15:00 - 16:30
Submission 473
Rearranged Reality: Spatial Memory for Virtual Objects in a Shifting Physical World
Posterwall-20
Presented by: Florian Friedrich
Florian FriedrichBärbel GarsoffkyStephan Schwan
Leibniz-Institut für Wissensmedien, Germany
In Augmented Reality (AR) applications, virtual objects are often placed near to real-world objects like walls, furniture or bulletin boards. Little is known about how users mentally represent this spatial relationship between virtual and real objects - and how spatial memory is affected if the reference objects in the real world are moved.

This study investigates how changes in the position of physical reference objects influence users' memory for the locations of virtual objects. Users viewed and rated 18 AI-generated images presented as virtual objects via AR (Meta Quest 3) in a fully furnished room while incidentally memorising the objects' locations. After a delay of 2-3 days, participants returned to the room where some of the physical furniture had been moved. They had to place the virtual objects at the remembered locations.

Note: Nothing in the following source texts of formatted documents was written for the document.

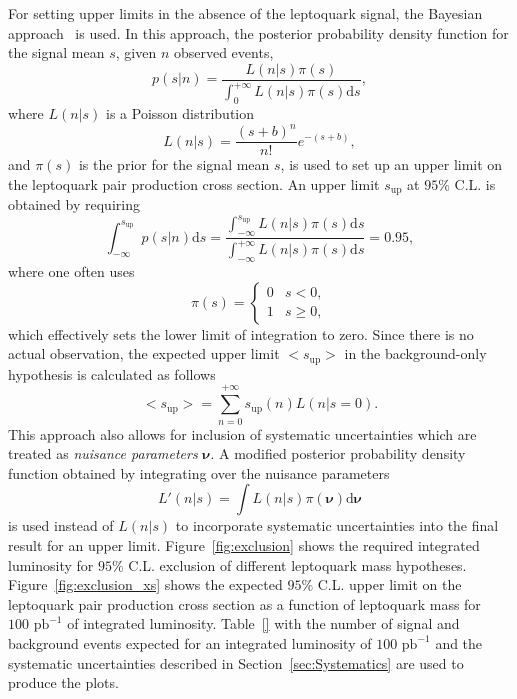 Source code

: For setting upper limits in the absence of the leptoquark signal, the Bayesian approach~\cite{ref:bayes} is used. In this approach, the
posterior probability density function for the signal mean $s$, given $n$ observed events,
\begin{equation}
p(s|n)=\frac{L(n|s)\pi(s)}{\int_0^{+\infty}L(n|s)\pi(s)\mathrm{d}s},
\end{equation}
where $L(n|s)$ is a Poisson distribution
\begin{equation}
L(n|s)=\frac{(s+b)^n}{n!}e^{-(s+b)},
\end{equation}
and $\pi(s)$ is the prior for the signal mean $s$, is used to set up an upper limit on the leptoquark pair production cross section.
An upper limit $s_\text{up}$ at $95\%$ C.L. is obtained by requiring
\begin{equation}
\int_{-\infty}^{s_\text{up}}p(s|n)\mathrm{d}s=\frac{\int_{-\infty}^{s_\text{up}}L(n|s)\pi(s)\mathrm{d}s}{\int_{-\infty}^{+\infty}L(n|s)\pi(s)\mathrm{d}s}=0.95, 
\end{equation}
where one often uses
\begin{equation}
\pi(s)=\begin{cases}
          0&  s<0,\\
          1&  s\geq 0,
\end{cases}
\end{equation}
which effectively sets the lower limit of integration to zero. Since there is no actual observation, the expected 
upper limit $\mathrm{<}s_\text{up}\mathrm{>}$ in the background-only hypothesis is calculated as follows
\begin{equation}
\mathrm{<}s_\text{up}\mathrm{>}=\sum_{n=0}^{+\infty} s_\text{up}(n)L(n|s=0).
\end{equation}
This approach also allows for inclusion of systematic uncertainties which are treated as \emph{nuisance parameters} $\bm{\nu}$.
A modified posterior probability density function obtained by integrating over the nuisance parameters
\begin{equation}
L'(n|s)=\int L(n|s)\pi(\bm{\nu})\mathrm{d}\bm{\nu}
\end{equation}
is used instead of $L(n|s)$ to incorporate systematic uncertainties into the final result for an upper limit. Figure~\ref{fig:exclusion}
shows the required integrated luminosity for $95\%$ C.L. exclusion of different leptoquark mass hypotheses. Figure~\ref{fig:exclusion_xs}
shows the expected $95\%$ C.L. upper limit on the leptoquark pair production cross section as a function of leptoquark mass for $100\text{ pb}^{-1}$
of integrated luminosity. Table~\ref{} with the number of signal and background events expected for an integrated luminosity
of $100\text{ pb}^{-1}$ and the systematic uncertainties described in Section~\ref{sec:Systematics} are used to produce the plots.


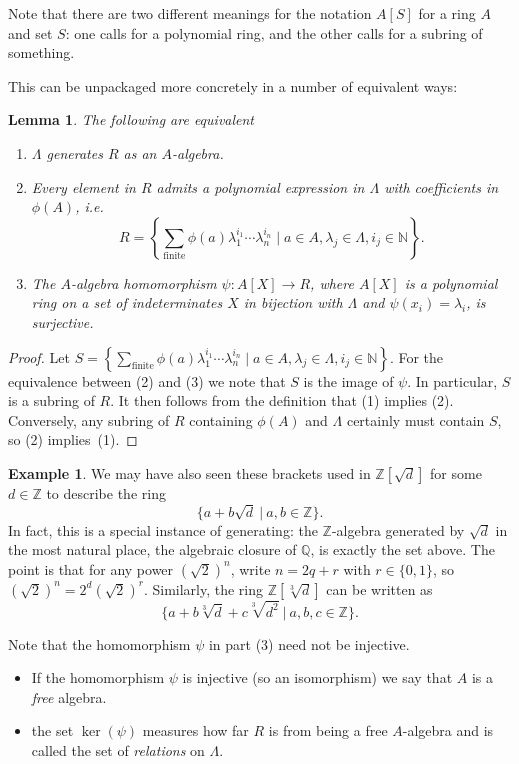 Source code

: \documentclass{amsart}[12pt]
\def\ker{\operatorname{ker}}
\newcommand{\Q}{\mathbb{Q}}
\newcommand{\Z}{\mathbb{Z}}
\newcommand{\N}{\mathbb{N}}
\numberwithin{equation}{section}
\theoremstyle{plain} %
\newtheorem{lem}[equation]{Lemma}
\theoremstyle{definition}
\newtheorem{ex}[equation]{Example}
\theoremstyle{remark}
\begin{document}
Note that there are two different meanings for the notation $A[S]$ for a ring $A$ and set $S$: one calls for a polynomial ring, and the other calls for a subring of something.


This can be unpackaged more concretely in a number of equivalent ways:

\begin{lem}
\label{lem:algebragen}
The following are equivalent
\begin{enumerate}
	\item\label{fgalg-1} $\Lambda$ generates $R$ as an $A$-algebra.
	\item\label{fgalg-3} Every element in $R$ admits a polynomial expression in $\Lambda$ with coefficients in $\phi(A)$, i.e.
	\[
	R=\left\{\sum_{\mathrm{finite}} \phi(a) \lambda_1^{i_1} \cdots \lambda_n^{i_n} \mid a\in A, \lambda_j\in\Lambda, i_j\in \N\right\}.
\]
	\item\label{fgalg-4} The $A$-algebra homomorphism $\psi:A[X]\rightarrow R$, where $A[X]$ is a polynomial ring on a set of indeterminates $X$ in bijection with $\Lambda$ and $\psi(x_i)=\lambda_i$, is surjective.
\end{enumerate}
\end{lem}
\begin{proof} Let $S= \left\{\sum_{\mathrm{finite}} \phi(a) \lambda_1^{i_1} \cdots \lambda_n^{i_n} \mid a\in A, \lambda_j\in\Lambda, i_j\in \N\right\}$.
For the equivalence between (2) and (3) we note that $S$ is the image of $\psi$.
In particular, $S$ is a subring of $R$. It then follows from the definition that (1) implies (2). Conversely, any subring of $R$ containing $\phi(A)$ and $\Lambda$ certainly must contain $S$, so (2) implies~(1).
\end{proof}

\begin{ex} We may have also seen these brackets used in $\Z[\sqrt{d}]$ for some $d\in \Z$ to describe the ring 
\[ \{ a + b \sqrt{d} \ | \ a,b\in \Z\}.\]
In fact, this is a special instance of generating: the $\Z$-algebra generated by $\sqrt{d}$ in the most natural place, the algebraic closure of $\Q$, is exactly the set above. The point is that for any power $(\sqrt{2})^n$, write $n=2q+r$ with $r\in \{0,1\}$, so $(\sqrt{2})^n=2^d (\sqrt{2})^r$. Similarly, the ring $\Z[\sqrt[3]{d}]$ can be written as 
\[ \{ a + b \sqrt[3]{d} + c \sqrt[3]{d^2}  \ | \ a,b,c\in \Z\}.\]
\end{ex}


Note that the homomorphism $\psi$ in part (3) need not be injective.
\begin{itemize}
\item If the homomorphism $\psi$ is injective (so an isomorphism) we say that $A$ is a {\em free} algebra.
\item the set $\ker(\psi)$ measures how far $R$ is from being a free $A$-algebra and is called the set of {\em relations} on $\Lambda$.
\end{itemize}
\end{document}
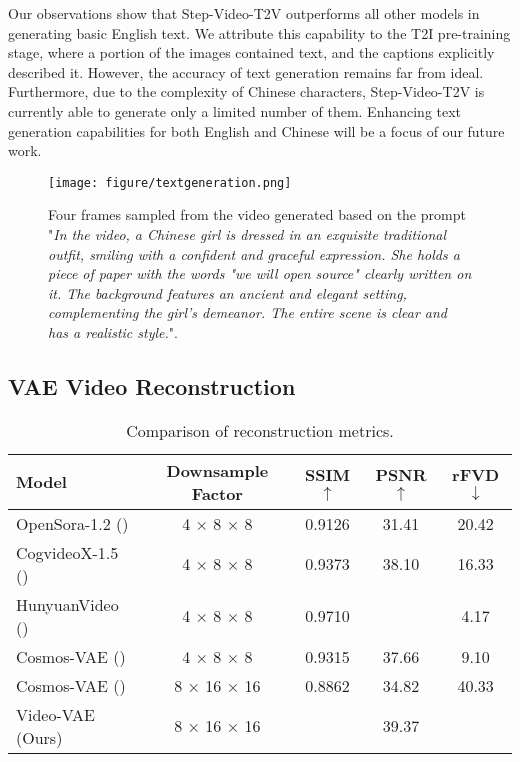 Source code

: Our observations show that Step-Video-T2V outperforms all other models in generating basic English text. We attribute this capability to the T2I pre-training stage, where a portion of the images contained text, and the captions explicitly described it. However, the accuracy of text generation remains far from ideal. Furthermore, due to the complexity of Chinese characters, Step-Video-T2V is currently able to generate only a limited number of them. Enhancing text generation capabilities for both English and Chinese will be a focus of our future work.

\begin{figure}[ht]
    \centering
    \texttt{[image: figure/textgeneration.png]}
    \caption{Four frames sampled from the video generated based on the prompt "\textit{In the video, a Chinese girl is dressed in an exquisite traditional outfit, smiling with a confident and graceful expression. She holds a piece of paper with the words "we will open source" clearly written on it. The background features an ancient and elegant setting, complementing the girl's demeanor. The entire scene is clear and has a realistic style.}".}
    \label{fig:text}
\end{figure}

\subsection{VAE Video Reconstruction}

\begin{table}[h]\scriptsize
    \centering
    \begin{tabular}{lcccc}
    \toprule
    \textbf{Model} & \textbf{Downsample Factor} & \textbf{SSIM$\uparrow$} & \textbf{PSNR$\uparrow$} & \textbf{rFVD$\downarrow$} \\
    \midrule
    OpenSora-1.2 (\cite{opensora}) & 4 × 8 × 8 & 0.9126 & 31.41 & 20.42 \\
    CogvideoX-1.5 (\cite{yang2024cogvideox}) & 4 × 8 × 8 & 0.9373 & 38.10 & 16.33 \\
    HunyuanVideo (\cite{kong2024hunyuanvideo}) & 4 × 8 × 8 & 0.9710 & \cellcolor{green!20}{39.56} & 4.17 \\
    Cosmos-VAE (\cite{agarwal2025cosmos}) & 4 × 8 × 8 & 0.9315 & 37.66 & 9.10 \\
    \hline
    Cosmos-VAE (\cite{agarwal2025cosmos}) & 8 × 16 × 16 & 0.8862 & 34.82 & 40.33 \\
    \hline
    Video-VAE (Ours) & 8 × 16 × 16 & \cellcolor{green!20}{0.9776} & 39.37 & \cellcolor{green!20}{3.61} \\
    \bottomrule
    \end{tabular}
    \caption{Comparison of reconstruction metrics.}
    \label{tab: vae}
\end{table}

Our results show that participants mentally represent the locations of the virtual objects in relation to nearby physical reference objects, even if the locations are task-irrelevant: When the physical reference objects are moved, they placed the virtual objects at locations that are moved in the same way as the underlying furniture.

This research lays the groundwork for follow-up studies that examine the use and influence of properties of the physical space in tasks where users create their own spatial layouts of virtual objects. Additionally, it will inform the design of AR applications that rely on connections between the real and virtual world under real-world variability.